If Mongabay readers want to learn more about agroforestry, what books, resources, websites or article series do you recommend?

Dupraz: Apart from Agroforestry Systems, the scientific journal of reference, we advise reading the Overstory publications, as well as the World Agroforestry publications. For temperate agroforestry, the European Agroforestry Federation (EURAF) and the North-American Agroforestry Association (AFTA) have well-documented websites. Another site with many useful links is Agroforestry for Sustainability: An Online Resource Collection.

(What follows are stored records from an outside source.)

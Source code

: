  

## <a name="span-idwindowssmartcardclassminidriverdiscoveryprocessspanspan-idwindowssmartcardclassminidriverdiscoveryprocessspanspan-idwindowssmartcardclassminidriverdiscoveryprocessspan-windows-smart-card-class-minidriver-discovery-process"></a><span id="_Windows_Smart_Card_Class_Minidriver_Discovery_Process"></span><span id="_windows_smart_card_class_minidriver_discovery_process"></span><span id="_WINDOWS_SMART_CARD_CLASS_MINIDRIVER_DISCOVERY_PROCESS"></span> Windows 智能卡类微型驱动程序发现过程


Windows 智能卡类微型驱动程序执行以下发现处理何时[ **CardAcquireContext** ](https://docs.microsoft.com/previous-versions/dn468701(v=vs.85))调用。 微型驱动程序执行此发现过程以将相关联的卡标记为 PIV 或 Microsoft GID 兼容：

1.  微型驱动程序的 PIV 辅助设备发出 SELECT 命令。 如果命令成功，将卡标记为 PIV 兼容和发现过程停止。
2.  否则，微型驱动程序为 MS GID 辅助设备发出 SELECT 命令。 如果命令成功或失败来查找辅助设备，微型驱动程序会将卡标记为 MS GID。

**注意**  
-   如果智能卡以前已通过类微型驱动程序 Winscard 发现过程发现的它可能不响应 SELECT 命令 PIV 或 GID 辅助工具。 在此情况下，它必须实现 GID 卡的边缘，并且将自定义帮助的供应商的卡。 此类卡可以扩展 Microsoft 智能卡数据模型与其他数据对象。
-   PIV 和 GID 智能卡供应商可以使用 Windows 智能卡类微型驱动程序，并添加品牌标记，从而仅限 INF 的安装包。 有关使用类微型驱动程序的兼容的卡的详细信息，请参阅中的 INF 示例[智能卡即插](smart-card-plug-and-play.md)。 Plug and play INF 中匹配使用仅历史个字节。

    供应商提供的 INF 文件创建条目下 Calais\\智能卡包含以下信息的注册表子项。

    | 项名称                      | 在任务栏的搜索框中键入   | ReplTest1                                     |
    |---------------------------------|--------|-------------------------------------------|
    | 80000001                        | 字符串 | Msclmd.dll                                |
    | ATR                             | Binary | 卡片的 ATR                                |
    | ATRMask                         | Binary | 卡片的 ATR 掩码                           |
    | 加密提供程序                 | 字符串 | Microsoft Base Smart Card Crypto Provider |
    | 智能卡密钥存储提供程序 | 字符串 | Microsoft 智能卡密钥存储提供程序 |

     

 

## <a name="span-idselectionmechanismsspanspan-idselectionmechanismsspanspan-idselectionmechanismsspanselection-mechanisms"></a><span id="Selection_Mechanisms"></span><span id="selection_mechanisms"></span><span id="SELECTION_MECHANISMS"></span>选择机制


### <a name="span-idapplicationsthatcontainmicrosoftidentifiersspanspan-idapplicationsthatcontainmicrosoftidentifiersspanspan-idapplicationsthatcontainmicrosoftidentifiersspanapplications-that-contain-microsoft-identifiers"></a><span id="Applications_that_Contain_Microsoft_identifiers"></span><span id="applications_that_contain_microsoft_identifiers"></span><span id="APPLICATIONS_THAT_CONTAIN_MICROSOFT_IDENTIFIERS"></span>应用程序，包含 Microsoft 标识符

A Honduran farmer displays a guamo fruit and seeds that she plans to replant in her agroforestry system. Image by Monica Pelliccia for Mongabay.

Some key books:

Torquebiau: The best recent book on agroforestry in Africa is “Multifunctional Agriculture – Achieving sustainable development in Africa,” by Roger Leakey [who has written about agroforestry for Mongabay and is a keynote speaker at the congress]. Also, “Achieving mitigation and adaptation to climate change through sustainable agroforestry practices in Africa,” by Mbow, C., Smith, P., Skole, D., Duguma, L., & Bustamante, M.

Learn about World Agroforestry Congress 2019 and register here, and read more of Mongabay’s series on agroforestry here.

This interview was edited for length and clarity.

Banner image of shade-grown coffee in Nicaragua courtesy of World Agroforestry.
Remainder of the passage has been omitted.